A battery (e.g., a positive electrode) manufacturing device, a battery management system (BMS) device, and/or any other relevant devices or components according to embodiments of the present disclosure described herein may be implemented utilizing any suitable hardware, firmware (e.g., an application-specific integrated circuit), software, or a combination of software, firmware, and hardware. For example, the various components of the device may be formed on one integrated circuit (IC) chip or on separate IC chips. Further, the various components of the device may be implemented on a flexible printed circuit film, a tape carrier package (TCP), a printed circuit board (PCB), or formed on one substrate. Further, the various components of the device may be a process or thread, running on one or more processors, in one or more computing devices, executing computer program instructions and interacting with other system components for performing the various functionalities described herein. The computer program instructions are stored in a memory which may be implemented in a computing device using a standard memory device, such as, for example, a random-access memory (RAM). The computer program instructions may also be stored in other non-transitory computer readable media such as, for example, a CD-ROM, flash drive, or the like. Also, a person of skill in the art should recognize that the functionality of various computing devices may be combined or integrated into a single computing device, or the functionality of a particular computing device may be distributed across one or more other computing devices without departing from the scope of the present disclosure.
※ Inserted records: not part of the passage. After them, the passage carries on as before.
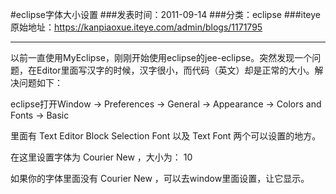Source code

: #eclipse字体大小设置
###发表时间：2011-09-14
###分类：eclipse
###iteye原始地址：<a href="https://kanpiaoxue.iteye.com/admin/blogs/1171795" target="_blank">https://kanpiaoxue.iteye.com/admin/blogs/1171795</a>

---

<p>以前一直使用MyEclipse，刚刚开始使用eclipse的jee-eclipse。突然发现一个问题，在Editor里面写汉字的时候，汉字很小，而代码（英文）却是正常的大小。解决问题如下：</p>
<p>eclipse打开Window -&gt; Preferences -&gt; General -&gt; Appearance -&gt; Colors and Fonts -&gt; Basic&nbsp;</p>
<p>里面有 Text Editor Block Selection Font 以及 Text Font 两个可以设置的地方。</p>
<p>在这里设置字体为 Courier New ，大小为： 10</p>
<p>如果你的字体里面没有 Courier New ，可以去window里面设置，让它显示。</p>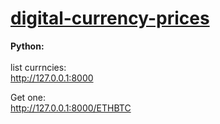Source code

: # [digital-currency-prices](https://github.com/ali-khalse/digital-currency-prices)

**Python:**
<br><br>
list currncies:
<br>
 http://127.0.0.1:8000

Get one:
<br>
 http://127.0.0.1:8000/ETHBTC
# 

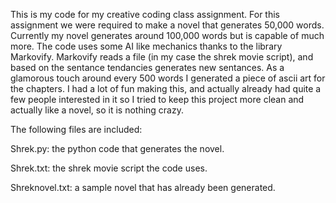 
This is my code for my creative coding class assignment. For this assignment we were required to make a novel that generates
50,000 words. Currently my novel generates around 100,000 words but is capable of much more. The code uses some AI like mechanics thanks to the library Markovify. Markovify reads a file (in my case the shrek movie script), and based on the sentance tendancies generates new sentances. As a glamorous touch around every 500 words I generated a piece of ascii art for the chapters. 
I had a lot of fun making this, and actually already had quite a few people interested in it so I tried to keep this project more clean and actually like a novel, so it is nothing crazy.

The following files are included:

Shrek.py: the python code that generates the novel.

Shrek.txt: the shrek movie script the code uses.

Shreknovel.txt: a sample novel that has already been generated.
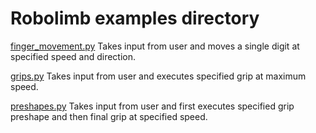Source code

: # Robolimb examples directory

[finger_movement.py](finger_movement.py) Takes input from user and moves a single digit at specified speed and direction.

[grips.py](grips.py) Takes input from user and executes specified grip at maximum speed.

[preshapes.py](preshapes.py) Takes input from user and first executes specified grip preshape and then final grip at specified speed. 
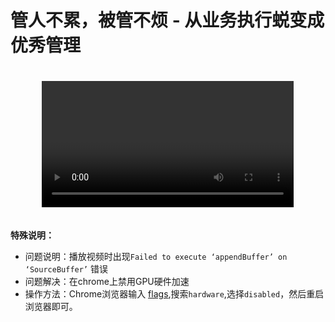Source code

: # 管人不累，被管不烦 - 从业务执行蜕变成优秀管理

<html>
<video controls style="margin: 20px 10%;width: 80%;text-align: center;"
    mime='video/mp4; codecs="mp4a.40.2,avc1.64001f"',
    segments="https://search-operate.bj.bcebos.com/ourlearn/38d1e88d086b3809a6fb18da7db1303d.ts">
</video>
<html>

**特殊说明：**
- 问题说明：播放视频时出现`Failed to execute ‘appendBuffer’ on ‘SourceBuffer’` 错误
- 问题解决：在chrome上禁用GPU硬件加速
- 操作方法：Chrome浏览器输入 [flags](chrome://flags/),搜索`hardware`,选择`disabled`，然后重启浏览器即可。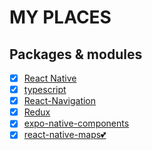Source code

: # MY PLACES

## Packages & modules

- [x] [React Native](https://reactnative.dev/)
- [x] [typescript](https://www.typescriptlang.org/)
- [x] [React-Navigation](https://reactnavigation.org/)
- [x] [Redux](https://redux.js.org/)
- [x] [expo-native-components](https://docs.expo.io/)
- [x] [react-native-maps💕](https://github.com/react-native-maps/react-native-maps)
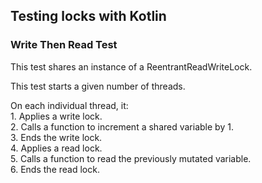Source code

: ## Testing locks with Kotlin

### Write Then Read Test
This test shares an instance of a ReentrantReadWriteLock.

This test starts a given number of threads.

On each individual thread, it: \
    1. Applies a write lock. \
    2. Calls a function to increment a shared variable by 1.\
    3. Ends the write lock.\
    4. Applies a read lock.\
    5. Calls a function to read the previously mutated variable.\
    6. Ends the read lock.

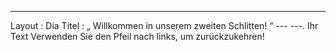 ---
 Layout : Dia 
Titel : „ Willkommen in unserem zweiten Schlitten! “
--- ---.
Ihr Text 
Verwenden Sie den Pfeil nach links, um zurückzukehren!
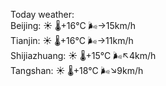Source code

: Today weather:  
Beijing: ☀️   🌡️+16°C 🌬️→15km/h  
Tianjin: ☀️   🌡️+16°C 🌬️→11km/h  
Shijiazhuang: ☀️   🌡️+15°C 🌬️↖4km/h  
Tangshan: ☀️   🌡️+18°C 🌬️↘9km/h  
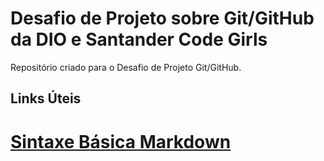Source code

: # Desafio de Projeto sobre Git/GitHub da DIO e Santander Code Girls
Repositório criado para o Desafio de Projeto Git/GitHub.

## Links Úteis
[Sintaxe Básica Markdown](https://www.markdownguide.org/basic-syntax/)
=======

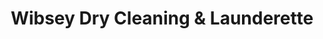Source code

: ---
title: "Wibsey Dry Cleaning & Launderette"
url: /bradford/wibsey-dry-cleaning-und-launderette/
shop: Wäscherei
---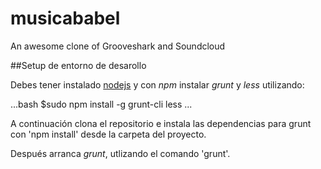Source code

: # musicababel

An awesome clone of Grooveshark and Soundcloud

 ##Setup de entorno de desarollo

 Debes tener instalado [nodejs](https://nodejs.org/en/) y con *npm* instalar *grunt* y *less* utilizando:

 ...bash
 $sudo npm install -g grunt-cli less
 ...

 A continuación clona el repositorio e instala las dependencias para grunt con 'npm install' desde la carpeta del proyecto.

 Después arranca *grunt*, utlizando el comando 'grunt'.

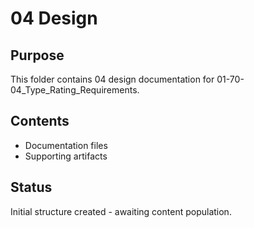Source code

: # 04 Design

## Purpose
This folder contains 04 design documentation for 01-70-04_Type_Rating_Requirements.

## Contents
- Documentation files
- Supporting artifacts

## Status
Initial structure created - awaiting content population.
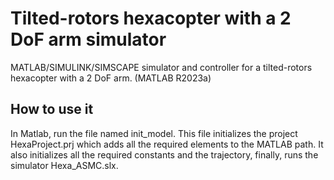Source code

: # Tilted-rotors hexacopter with a 2 DoF arm simulator
MATLAB/SIMULINK/SIMSCAPE simulator and controller for a tilted-rotors hexacopter with a 2 DoF arm. (MATLAB R2023a)

## How to use it
In Matlab, run the file named init_model. This file initializes the project HexaProject.prj which adds all the required elements to the MATLAB path. It also initializes all the required constants and the trajectory, finally, runs the simulator Hexa_ASMC.slx. 
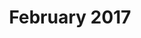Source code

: ---
title: February 2017
showTitle: true
showOnHomepage: true
image: /img/drawings/bluelips.jpg
materials: pencil, blending stump, colored pencils, white marker
description:
---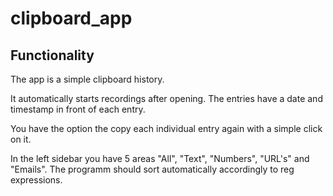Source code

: # clipboard_app

## Functionality

The app is a simple clipboard history.

It automatically starts recordings after opening.
The entries have a date and timestamp in front of each entry.

You have the option the copy each individual entry again with a simple click on it.

In the left sidebar you have 5 areas "All", "Text", "Numbers", "URL's" and "Emails".
The programm should sort automatically accordingly to reg expressions.
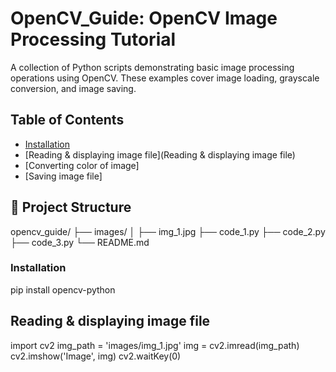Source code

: # OpenCV_Guide:  OpenCV Image Processing Tutorial

A collection of Python scripts demonstrating basic image processing operations using OpenCV. These examples cover image loading, grayscale conversion, and image saving.

## Table of Contents
  - [Installation](#Installation)
  - [Reading & displaying image file](Reading & displaying image file)
  - [Converting color of image]
  - [Saving image file]

## 📁 Project Structure

opencv_guide/
├── images/
│ ├── img_1.jpg
├── code_1.py
├── code_2.py
├── code_3.py
└── README.md

### Installation

pip install opencv-python

## Reading & displaying image file

import cv2
img_path = 'images/img_1.jpg'
img = cv2.imread(img_path)
cv2.imshow('Image', img)
cv2.waitKey(0)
A person of ordinary skill in the art would appreciate, in view of the present disclosure in its entirety, that each suitable feature of the various embodiments of the present disclosure may be combined or combined with each other, partially or entirely, and may be technically interlocked and operated in various suitable ways, and each embodiment may be implemented independently of each other or in conjunction with each other in any suitable manner unless otherwise stated or implied.

While the present disclosure has been described in connection with what is presently considered to be example embodiments, it is to be understood that the present disclosure is not limited to the disclosed embodiments, but, on the contrary, is intended to cover one or more suitable modifications and equivalent arrangements included within the spirit and scope of the appended claims and equivalents thereof.